A hearing on judicial misconduct charges against Alabama's chief justice has begun before a packed house in Montgomery.
Roy Moore's supporters applauded as he entered the courtroom where usually presides over state Supreme Court hearings.
Moore's attorney Mat Staver said there's no need for a trial, since no material facts are in dispute. He said their written arguments are enough to show why the Alabama Court of the Judiciary should dismiss the charges.
An attorney for judicial investigators was speaking next.
Moore is accused of violating judicial ethics by urging probate judges in a January order to defy the federal courts after the U.S. Supreme Court ruled that gays and lesbians have a fundamental right to marry. That order said a previous state ban on issuing marriage licenses to gay couples remained in effect.
Moore said his order was simply an effort to answer the probate judges' questions.
Both supporters and opponents of suspended Alabama Chief Justice Roy Moore are rallying outside the state judicial building before a hearing that could determine whether he's ousted for misconduct in office.
About 100 demonstrators who back Moore listened to speakers decrying homosexuality ahead of the hearing Monday afternoon. Loudspeakers amplified Christian music across the state capital.
A smaller group of Moore opponents also gathered nearby, accusing the judge of trying to violate the U.S. Supreme Court ruling that effectively legalized same-sex marriage nationwide.
The Alabama Court of the Judiciary will consider a request by judicial investigators to remove Moore from office for urging judges to keep banning gay marriage in defiance of the federal courts. Moore denies any wrongdoing, and calls his suspension a violation of his rights.

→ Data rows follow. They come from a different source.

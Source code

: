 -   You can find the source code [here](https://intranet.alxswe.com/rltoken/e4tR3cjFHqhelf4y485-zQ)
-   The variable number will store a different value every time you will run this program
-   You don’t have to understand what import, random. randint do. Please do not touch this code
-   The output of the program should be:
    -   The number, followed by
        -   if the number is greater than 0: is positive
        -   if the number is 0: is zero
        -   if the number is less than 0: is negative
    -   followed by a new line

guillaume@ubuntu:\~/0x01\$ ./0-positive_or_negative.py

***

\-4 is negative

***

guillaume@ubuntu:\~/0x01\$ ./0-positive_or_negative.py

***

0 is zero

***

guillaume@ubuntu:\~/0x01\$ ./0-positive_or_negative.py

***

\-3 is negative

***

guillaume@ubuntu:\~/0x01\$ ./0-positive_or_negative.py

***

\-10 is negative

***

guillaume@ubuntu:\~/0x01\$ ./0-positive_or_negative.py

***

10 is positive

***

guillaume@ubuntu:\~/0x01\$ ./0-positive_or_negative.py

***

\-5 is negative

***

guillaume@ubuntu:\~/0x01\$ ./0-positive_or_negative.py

A few dozen supporters of Alabama Chief Justice Roy Moore have gathered outside the state's judicial building, hours before a hearing on misconduct charges that could lead to his removal from office.
The demonstrators have set up a sound system to amplify Christian music across downtown Montgomery.
Some are carrying signs saying "Judge Moore is Right" and "Sodomy Ruins Nations." One man is waving a Christian flag with a red cross on it.
No supporters of gay marriage have showed up, and police have yet to make their presence known.
Moore's case is being heard Monday afternoon. He denies violating judicial ethics with his memo urging state probate judges to defy federal court rulings legalizing same-sex marriage.
A court is considering whether suspended Alabama Chief Justice Roy Moore should lose his job for an order on gay marriage.
The Alabama Court of the Judiciary scheduled a hearing for Monday on judicial investigators' request to remove Moore from office.
Moore denies any wrongdoing and is asking the court to dismiss administrative charges filed earlier this year.
Moore is accused of violating court ethics with an administrative order to state probate judges saying Alabama laws against same-sex marriage remained in effect after the U.S. Supreme Court effectively legalized gay marriage.
Investigators with the Judicial Inquiry Commission are asking the court to oust Moore without a trial, but Moore opposes the request.
Both supporters and opponents of Moore are planning noontime rallies outside Alabama's main judicial building before the hearing.